1. Field of the Invention
This invention relates to an insulating adhesive for use between circuit layers of a multilayer printed circuit board, and more particularly to an insulating adhesive of an epoxy resin type which is excellent in storage stability and can be rapidly cured at a high temperature of at least 100.degree. C., and which is preferably flame-retardant.
2. Description of the Related Art
In the production of a multilayer printed circuit board, there has been used a process which comprises putting at least one sheet of a prepreg obtained by impregnating a glass cloth substrate with an epoxy resin and semi-curing the resin, on an internal layer circuit board on which a circuit has been formed and further putting a copper foil on the prepreg sheet and-then molding the resulting assembly under pressure by a hot plate press. However in this process, the resin in the prepreg is allowed to flow again by heat and cured under a given pressure, and hence a period of 1 to 1.5 hours is required for uniformly curing and molding the prepreg. Since the production process requires such a long period of time and in addition a hot plate press and a glass cloth prepreg are necessary, the production cost becomes high. Moreover, since a method of impregnating a glass cloth with a resin is carried out, the thickness between the circuit layers is controlled by the thickness of the glass cloth, and hence, it has been difficult to make very thin the whole of the multilayer printed circuit board.
Recently, for solving the above problems, attention has been paid again to a technique of preparing a multilayer printed circuit board by a build-up system in which neither the heat-pressure molding by a hot plate press nor the glass cloth as an insulator between layers are used.
The present inventors have made extensive research on a process for producing a multilayer printed circuit board at a low cost by a simplified build-up system.
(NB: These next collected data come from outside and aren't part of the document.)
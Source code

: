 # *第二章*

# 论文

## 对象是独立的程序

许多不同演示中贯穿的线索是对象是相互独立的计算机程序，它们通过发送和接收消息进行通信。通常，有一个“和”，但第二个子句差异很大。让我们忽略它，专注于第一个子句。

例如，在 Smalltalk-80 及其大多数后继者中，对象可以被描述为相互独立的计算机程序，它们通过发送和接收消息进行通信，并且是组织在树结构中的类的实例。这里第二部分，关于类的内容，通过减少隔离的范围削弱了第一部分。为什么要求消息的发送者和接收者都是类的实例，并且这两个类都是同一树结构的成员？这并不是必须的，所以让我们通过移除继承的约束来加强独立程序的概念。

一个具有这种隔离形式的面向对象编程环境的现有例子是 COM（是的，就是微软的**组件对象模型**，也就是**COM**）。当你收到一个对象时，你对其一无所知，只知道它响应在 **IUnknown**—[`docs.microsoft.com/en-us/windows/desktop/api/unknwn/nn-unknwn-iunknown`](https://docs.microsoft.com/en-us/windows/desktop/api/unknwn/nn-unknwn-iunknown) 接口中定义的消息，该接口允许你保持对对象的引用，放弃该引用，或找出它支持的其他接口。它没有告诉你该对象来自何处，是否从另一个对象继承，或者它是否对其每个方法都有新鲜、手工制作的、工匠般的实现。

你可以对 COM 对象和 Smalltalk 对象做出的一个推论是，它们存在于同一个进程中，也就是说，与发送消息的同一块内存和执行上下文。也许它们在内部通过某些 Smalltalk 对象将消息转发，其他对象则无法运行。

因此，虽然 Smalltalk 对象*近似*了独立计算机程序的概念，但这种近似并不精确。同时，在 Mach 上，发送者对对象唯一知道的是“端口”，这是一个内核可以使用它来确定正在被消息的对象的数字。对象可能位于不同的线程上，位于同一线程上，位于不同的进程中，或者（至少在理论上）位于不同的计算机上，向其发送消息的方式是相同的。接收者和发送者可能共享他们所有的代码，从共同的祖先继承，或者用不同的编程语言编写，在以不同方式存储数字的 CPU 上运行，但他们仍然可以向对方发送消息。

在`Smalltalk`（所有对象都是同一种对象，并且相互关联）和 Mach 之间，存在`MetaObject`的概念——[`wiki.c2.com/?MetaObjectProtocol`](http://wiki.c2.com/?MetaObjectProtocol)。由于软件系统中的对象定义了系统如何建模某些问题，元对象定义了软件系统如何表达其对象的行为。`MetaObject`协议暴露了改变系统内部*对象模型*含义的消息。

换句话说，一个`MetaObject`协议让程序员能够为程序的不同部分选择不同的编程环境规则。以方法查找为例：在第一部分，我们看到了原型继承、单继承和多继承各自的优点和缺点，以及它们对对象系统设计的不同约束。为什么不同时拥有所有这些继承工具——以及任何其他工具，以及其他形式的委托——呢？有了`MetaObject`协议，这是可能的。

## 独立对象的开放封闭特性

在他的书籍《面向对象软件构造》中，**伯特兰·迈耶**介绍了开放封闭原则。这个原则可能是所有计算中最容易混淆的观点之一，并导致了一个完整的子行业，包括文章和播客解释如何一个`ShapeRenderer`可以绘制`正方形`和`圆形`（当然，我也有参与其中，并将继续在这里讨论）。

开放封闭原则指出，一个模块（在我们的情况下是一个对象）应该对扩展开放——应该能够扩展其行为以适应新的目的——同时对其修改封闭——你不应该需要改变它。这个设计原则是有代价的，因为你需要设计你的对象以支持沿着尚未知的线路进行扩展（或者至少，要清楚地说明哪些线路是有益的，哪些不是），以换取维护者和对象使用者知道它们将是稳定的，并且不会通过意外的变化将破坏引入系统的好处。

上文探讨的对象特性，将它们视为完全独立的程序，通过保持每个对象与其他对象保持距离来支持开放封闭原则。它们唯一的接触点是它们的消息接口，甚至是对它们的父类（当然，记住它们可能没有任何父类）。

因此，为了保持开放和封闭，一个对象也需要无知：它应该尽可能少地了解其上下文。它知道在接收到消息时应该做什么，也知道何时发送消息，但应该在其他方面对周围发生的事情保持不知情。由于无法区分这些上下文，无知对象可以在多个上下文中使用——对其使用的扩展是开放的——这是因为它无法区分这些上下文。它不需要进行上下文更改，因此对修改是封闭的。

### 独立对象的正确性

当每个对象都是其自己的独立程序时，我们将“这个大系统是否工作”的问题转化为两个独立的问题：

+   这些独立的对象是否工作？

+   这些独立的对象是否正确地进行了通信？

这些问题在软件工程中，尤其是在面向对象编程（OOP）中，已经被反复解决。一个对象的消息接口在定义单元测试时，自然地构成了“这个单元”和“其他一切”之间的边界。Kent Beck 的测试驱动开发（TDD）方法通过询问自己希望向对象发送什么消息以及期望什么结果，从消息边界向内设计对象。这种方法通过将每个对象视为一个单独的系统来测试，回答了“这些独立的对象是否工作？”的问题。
JP-A 7-202418 of the same as the present inventors discloses an insulating adhesive similar to the present one; however, no internal layer circuit board coated with an undercoating agent is used and hence the multilayer printed circuit board is insufficient in surface smoothness because of the difference in level between the insulating substrate and the circuit in the internal layer circuit board and many voids remain therein. Therefore, it has been difficult to put the multilayer printed circuit board to practical use.
After that, it has been generalized that in the production of a multilayer printed circuit board by a build-up system, when an insulating resin layer in the form of a film is used, the internal layer circuit board is coated with an undercoating agent for removing (or diminishing) the difference in level between insulating substrate and circuit in the internal layer circuit board to make its surface smoother. A typical example thereof is a method which comprises laminating a copper foil coated with an insulating adhesive to an internal layer circuit board coated with an undercoating agent in the state that the undercoating agent has not been cured or has been semi-cured or cured and curing the insulating adhesive to obtain a multilayer printed circuit board. By such a method, the difference in length between insulating substrate and circuit in an internal layer circuit board is made small, and hence, the lamination of a copper foil coated with an insulating adhesive is made easy and the necessity to consider the proportion of the copper foil residue in the internal layer circuit board becomes a little.
In such a process, there have been caused such problems that the insulating adhesive coated on the copper foil is too much softened during the lamination to ensure the insulation film thickness between the circuit layers; that the melt viscosity is too much lowered during the heat-curing and hence wrinkle is caused on the copper foil; that during the storage thereof, curing reaction proceeds and hence when the copper foil coated by the adhesive is laminated to the internal layer circuit board coated with the undercoating agent the integral molding is not well conducted; and that the adhesive layer is too hard to follow-up the irregularities of the internal layer circuit board coated with the undercoating agent and hence molding voids are caused. Furthermore, since no glass fiber substrate is used in the insulating adhesive between the circuit layers, there is such a problem that flame-retardation is difficult.
Such a technique is disclosed in JP-A 7-245480 of the same inventors as the present inventors; however, in this technique, no curing agent is contained in the undercoating agent coated on the internal layer circuit board, so that when an insulating adhesive (similar to the insulating adhesive of this invention) is laminated to the internal layer circuit board coated with the undercoating agent and then heated, the curing is not effected sufficiently and it has been impossible to put this technique to practical use.